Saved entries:

Start of Block

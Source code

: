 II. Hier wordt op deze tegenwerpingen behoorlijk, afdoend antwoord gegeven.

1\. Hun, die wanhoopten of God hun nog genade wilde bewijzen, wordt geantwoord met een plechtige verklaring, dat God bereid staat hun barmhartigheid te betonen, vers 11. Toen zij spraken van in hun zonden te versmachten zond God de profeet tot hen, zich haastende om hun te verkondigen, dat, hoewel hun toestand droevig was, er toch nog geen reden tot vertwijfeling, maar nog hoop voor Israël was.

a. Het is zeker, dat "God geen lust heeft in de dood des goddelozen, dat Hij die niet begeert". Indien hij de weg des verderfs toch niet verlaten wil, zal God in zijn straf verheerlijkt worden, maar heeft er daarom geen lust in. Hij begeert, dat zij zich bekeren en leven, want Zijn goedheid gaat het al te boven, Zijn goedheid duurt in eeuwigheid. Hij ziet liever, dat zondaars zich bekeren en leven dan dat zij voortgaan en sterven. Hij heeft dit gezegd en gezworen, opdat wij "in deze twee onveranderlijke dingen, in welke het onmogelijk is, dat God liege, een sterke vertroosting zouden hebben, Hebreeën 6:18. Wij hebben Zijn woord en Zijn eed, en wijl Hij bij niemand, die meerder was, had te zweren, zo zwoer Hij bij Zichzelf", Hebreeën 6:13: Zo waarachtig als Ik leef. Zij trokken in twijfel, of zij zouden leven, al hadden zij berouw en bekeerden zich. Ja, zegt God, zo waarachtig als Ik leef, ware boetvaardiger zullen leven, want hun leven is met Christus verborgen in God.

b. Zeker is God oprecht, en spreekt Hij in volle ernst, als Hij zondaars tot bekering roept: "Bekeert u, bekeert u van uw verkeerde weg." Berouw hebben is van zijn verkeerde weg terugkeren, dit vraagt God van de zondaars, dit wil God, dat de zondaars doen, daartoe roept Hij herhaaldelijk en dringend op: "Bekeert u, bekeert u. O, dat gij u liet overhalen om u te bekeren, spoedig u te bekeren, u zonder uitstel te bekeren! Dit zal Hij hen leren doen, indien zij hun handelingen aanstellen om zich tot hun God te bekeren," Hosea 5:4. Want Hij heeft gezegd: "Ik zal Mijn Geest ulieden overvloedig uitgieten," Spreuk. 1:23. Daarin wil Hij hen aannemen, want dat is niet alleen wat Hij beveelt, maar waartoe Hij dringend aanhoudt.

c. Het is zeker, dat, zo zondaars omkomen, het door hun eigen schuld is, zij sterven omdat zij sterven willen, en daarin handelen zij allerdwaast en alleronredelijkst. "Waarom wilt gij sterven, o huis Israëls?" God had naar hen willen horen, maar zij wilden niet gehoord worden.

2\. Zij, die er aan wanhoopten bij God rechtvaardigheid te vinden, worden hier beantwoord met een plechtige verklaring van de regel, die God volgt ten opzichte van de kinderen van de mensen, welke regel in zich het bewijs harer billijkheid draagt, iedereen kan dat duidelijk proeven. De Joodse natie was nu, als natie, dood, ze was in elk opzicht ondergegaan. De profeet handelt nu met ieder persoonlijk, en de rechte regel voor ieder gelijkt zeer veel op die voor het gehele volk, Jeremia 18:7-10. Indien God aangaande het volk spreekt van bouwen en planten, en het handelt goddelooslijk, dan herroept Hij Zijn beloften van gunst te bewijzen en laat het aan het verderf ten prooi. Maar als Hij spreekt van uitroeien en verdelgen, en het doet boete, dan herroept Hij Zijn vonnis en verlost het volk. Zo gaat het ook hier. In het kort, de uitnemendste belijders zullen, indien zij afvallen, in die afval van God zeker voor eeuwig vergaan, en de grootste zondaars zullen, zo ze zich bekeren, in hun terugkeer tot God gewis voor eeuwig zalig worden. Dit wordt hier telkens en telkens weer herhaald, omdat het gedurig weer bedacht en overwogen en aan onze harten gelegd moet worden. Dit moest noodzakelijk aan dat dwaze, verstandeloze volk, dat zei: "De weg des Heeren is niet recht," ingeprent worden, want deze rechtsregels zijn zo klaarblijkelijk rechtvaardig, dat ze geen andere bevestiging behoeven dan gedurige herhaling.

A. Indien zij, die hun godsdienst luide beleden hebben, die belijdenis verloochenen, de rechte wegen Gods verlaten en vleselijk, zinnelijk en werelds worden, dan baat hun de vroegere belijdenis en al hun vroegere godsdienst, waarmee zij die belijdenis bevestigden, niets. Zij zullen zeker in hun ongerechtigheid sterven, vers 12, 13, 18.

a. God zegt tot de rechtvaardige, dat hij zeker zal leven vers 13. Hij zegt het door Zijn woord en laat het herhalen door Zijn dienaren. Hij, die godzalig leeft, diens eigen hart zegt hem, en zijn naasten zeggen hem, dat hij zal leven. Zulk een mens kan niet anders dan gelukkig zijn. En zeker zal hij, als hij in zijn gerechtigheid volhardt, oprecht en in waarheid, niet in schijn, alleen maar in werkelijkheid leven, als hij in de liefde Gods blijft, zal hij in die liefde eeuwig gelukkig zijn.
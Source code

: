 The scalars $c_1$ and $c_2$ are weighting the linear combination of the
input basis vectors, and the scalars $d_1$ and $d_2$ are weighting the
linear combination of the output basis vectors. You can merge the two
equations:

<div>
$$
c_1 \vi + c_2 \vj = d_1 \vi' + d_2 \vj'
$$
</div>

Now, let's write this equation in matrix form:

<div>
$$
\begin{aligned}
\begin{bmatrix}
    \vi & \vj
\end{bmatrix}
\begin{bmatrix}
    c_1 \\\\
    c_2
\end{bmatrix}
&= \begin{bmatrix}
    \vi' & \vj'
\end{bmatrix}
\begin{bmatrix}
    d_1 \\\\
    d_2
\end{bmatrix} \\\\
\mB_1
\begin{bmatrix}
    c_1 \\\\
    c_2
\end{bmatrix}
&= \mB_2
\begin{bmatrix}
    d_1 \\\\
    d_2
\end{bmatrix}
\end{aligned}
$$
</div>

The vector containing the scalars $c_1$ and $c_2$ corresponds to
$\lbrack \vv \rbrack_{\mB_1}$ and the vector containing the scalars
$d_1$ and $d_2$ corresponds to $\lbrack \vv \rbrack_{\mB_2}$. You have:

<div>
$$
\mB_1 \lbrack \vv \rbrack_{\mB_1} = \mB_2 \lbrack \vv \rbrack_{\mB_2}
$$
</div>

End of Block

*WORK TASK:*
Every entry is to be repeated exactly as it stands.

*EXERCISE RESPONSE:*
Source code

: II. Hier wordt op deze tegenwerpingen behoorlijk, afdoend antwoord gegeven.

1\. Hun, die wanhoopten of God hun nog genade wilde bewijzen, wordt geantwoord met een plechtige verklaring, dat God bereid staat hun barmhartigheid te betonen, vers 11. Toen zij spraken van in hun zonden te versmachten zond God de profeet tot hen, zich haastende om hun te verkondigen, dat, hoewel hun toestand droevig was, er toch nog geen reden tot vertwijfeling, maar nog hoop voor Israël was.

a. Het is zeker, dat "God geen lust heeft in de dood des goddelozen, dat Hij die niet begeert". Indien hij de weg des verderfs toch niet verlaten wil, zal God in zijn straf verheerlijkt worden, maar heeft er daarom geen lust in. Hij begeert, dat zij zich bekeren en leven, want Zijn goedheid gaat het al te boven, Zijn goedheid duurt in eeuwigheid. Hij ziet liever, dat zondaars zich bekeren en leven dan dat zij voortgaan en sterven. Hij heeft dit gezegd en gezworen, opdat wij "in deze twee onveranderlijke dingen, in welke het onmogelijk is, dat God liege, een sterke vertroosting zouden hebben, Hebreeën 6:18. Wij hebben Zijn woord en Zijn eed, en wijl Hij bij niemand, die meerder was, had te zweren, zo zwoer Hij bij Zichzelf", Hebreeën 6:13: Zo waarachtig als Ik leef. Zij trokken in twijfel, of zij zouden leven, al hadden zij berouw en bekeerden zich. Ja, zegt God, zo waarachtig als Ik leef, ware boetvaardiger zullen leven, want hun leven is met Christus verborgen in God.

b. Zeker is God oprecht, en spreekt Hij in volle ernst, als Hij zondaars tot bekering roept: "Bekeert u, bekeert u van uw verkeerde weg." Berouw hebben is van zijn verkeerde weg terugkeren, dit vraagt God van de zondaars, dit wil God, dat de zondaars doen, daartoe roept Hij herhaaldelijk en dringend op: "Bekeert u, bekeert u. O, dat gij u liet overhalen om u te bekeren, spoedig u te bekeren, u zonder uitstel te bekeren! Dit zal Hij hen leren doen, indien zij hun handelingen aanstellen om zich tot hun God te bekeren," Hosea 5:4. Want Hij heeft gezegd: "Ik zal Mijn Geest ulieden overvloedig uitgieten," Spreuk. 1:23. Daarin wil Hij hen aannemen, want dat is niet alleen wat Hij beveelt, maar waartoe Hij dringend aanhoudt.

c. Het is zeker, dat, zo zondaars omkomen, het door hun eigen schuld is, zij sterven omdat zij sterven willen, en daarin handelen zij allerdwaast en alleronredelijkst. "Waarom wilt gij sterven, o huis Israëls?" God had naar hen willen horen, maar zij wilden niet gehoord worden.

2\. Zij, die er aan wanhoopten bij God rechtvaardigheid te vinden, worden hier beantwoord met een plechtige verklaring van de regel, die God volgt ten opzichte van de kinderen van de mensen, welke regel in zich het bewijs harer billijkheid draagt, iedereen kan dat duidelijk proeven. De Joodse natie was nu, als natie, dood, ze was in elk opzicht ondergegaan. De profeet handelt nu met ieder persoonlijk, en de rechte regel voor ieder gelijkt zeer veel op die voor het gehele volk, Jeremia 18:7-10. Indien God aangaande het volk spreekt van bouwen en planten, en het handelt goddelooslijk, dan herroept Hij Zijn beloften van gunst te bewijzen en laat het aan het verderf ten prooi. Maar als Hij spreekt van uitroeien en verdelgen, en het doet boete, dan herroept Hij Zijn vonnis en verlost het volk. Zo gaat het ook hier. In het kort, de uitnemendste belijders zullen, indien zij afvallen, in die afval van God zeker voor eeuwig vergaan, en de grootste zondaars zullen, zo ze zich bekeren, in hun terugkeer tot God gewis voor eeuwig zalig worden. Dit wordt hier telkens en telkens weer herhaald, omdat het gedurig weer bedacht en overwogen en aan onze harten gelegd moet worden. Dit moest noodzakelijk aan dat dwaze, verstandeloze volk, dat zei: "De weg des Heeren is niet recht," ingeprent worden, want deze rechtsregels zijn zo klaarblijkelijk rechtvaardig, dat ze geen andere bevestiging behoeven dan gedurige herhaling.

A. Indien zij, die hun godsdienst luide beleden hebben, die belijdenis verloochenen, de rechte wegen Gods verlaten en vleselijk, zinnelijk en werelds worden, dan baat hun de vroegere belijdenis en al hun vroegere godsdienst, waarmee zij die belijdenis bevestigden, niets. Zij zullen zeker in hun ongerechtigheid sterven, vers 12, 13, 18.

a. God zegt tot de rechtvaardige, dat hij zeker zal leven vers 13. Hij zegt het door Zijn woord en laat het herhalen door Zijn dienaren. Hij, die godzalig leeft, diens eigen hart zegt hem, en zijn naasten zeggen hem, dat hij zal leven. Zulk een mens kan niet anders dan gelukkig zijn. En zeker zal hij, als hij in zijn gerechtigheid volhardt, oprecht en in waarheid, niet in schijn, alleen maar in werkelijkheid leven, als hij in de liefde Gods blijft, zal hij in die liefde eeuwig gelukkig zijn.
Source code

: The scalars $c_1$ and $c_2$ are weighting the linear combination of the
input basis vectors, and the scalars $d_1$ and $d_2$ are weighting the
linear combination of the output basis vectors. You can merge the two
equations:

<div>
$$
c_1 \vi + c_2 \vj = d_1 \vi' + d_2 \vj'
$$
</div>

Now, let's write this equation in matrix form:

<div>
$$
\begin{aligned}
\begin{bmatrix}
    \vi & \vj
\end{bmatrix}
\begin{bmatrix}
    c_1 \\\\
    c_2
\end{bmatrix}
&= \begin{bmatrix}
    \vi' & \vj'
\end{bmatrix}
\begin{bmatrix}
    d_1 \\\\
    d_2
\end{bmatrix} \\\\
\mB_1
\begin{bmatrix}
    c_1 \\\\
    c_2
\end{bmatrix}
&= \mB_2
\begin{bmatrix}
    d_1 \\\\
    d_2
\end{bmatrix}
\end{aligned}
$$
</div>

The vector containing the scalars $c_1$ and $c_2$ corresponds to
$\lbrack \vv \rbrack_{\mB_1}$ and the vector containing the scalars
$d_1$ and $d_2$ corresponds to $\lbrack \vv \rbrack_{\mB_2}$. You have:

<div>
$$
\mB_1 \lbrack \vv \rbrack_{\mB_1} = \mB_2 \lbrack \vv \rbrack_{\mB_2}
$$
</div>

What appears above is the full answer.